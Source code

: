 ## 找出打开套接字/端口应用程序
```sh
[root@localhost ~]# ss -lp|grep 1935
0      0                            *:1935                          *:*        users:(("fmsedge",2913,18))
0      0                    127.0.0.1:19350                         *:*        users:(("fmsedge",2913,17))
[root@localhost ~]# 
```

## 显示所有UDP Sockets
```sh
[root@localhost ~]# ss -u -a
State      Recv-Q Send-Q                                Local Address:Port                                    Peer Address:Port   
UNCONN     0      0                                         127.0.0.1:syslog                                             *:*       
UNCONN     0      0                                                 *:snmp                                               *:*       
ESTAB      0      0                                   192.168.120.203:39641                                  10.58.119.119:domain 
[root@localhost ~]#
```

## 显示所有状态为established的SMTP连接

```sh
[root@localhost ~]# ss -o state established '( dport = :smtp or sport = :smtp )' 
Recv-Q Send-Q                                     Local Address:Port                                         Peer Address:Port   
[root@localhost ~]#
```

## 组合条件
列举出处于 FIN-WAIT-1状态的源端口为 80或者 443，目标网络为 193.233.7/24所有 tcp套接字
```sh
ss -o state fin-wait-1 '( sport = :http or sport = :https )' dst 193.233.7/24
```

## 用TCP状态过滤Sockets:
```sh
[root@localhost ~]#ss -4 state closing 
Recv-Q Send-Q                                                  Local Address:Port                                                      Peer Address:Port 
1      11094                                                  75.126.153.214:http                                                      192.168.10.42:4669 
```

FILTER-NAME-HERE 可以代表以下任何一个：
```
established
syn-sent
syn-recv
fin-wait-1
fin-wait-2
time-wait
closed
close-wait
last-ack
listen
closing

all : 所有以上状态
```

****************************************

WHAT THE TASK REQUIRES:
Search the preceding listing for the word "localhost" and pull out every line that holds it.

EXERCISE RESPONSE:
[root@localhost ~]# ss -lp|grep 1935
[root@localhost ~]# 
[root@localhost ~]# ss -u -a
[root@localhost ~]#
[root@localhost ~]# ss -o state established '( dport = :smtp or sport = :smtp )' 
[root@localhost ~]#
[root@localhost ~]#ss -4 state closing 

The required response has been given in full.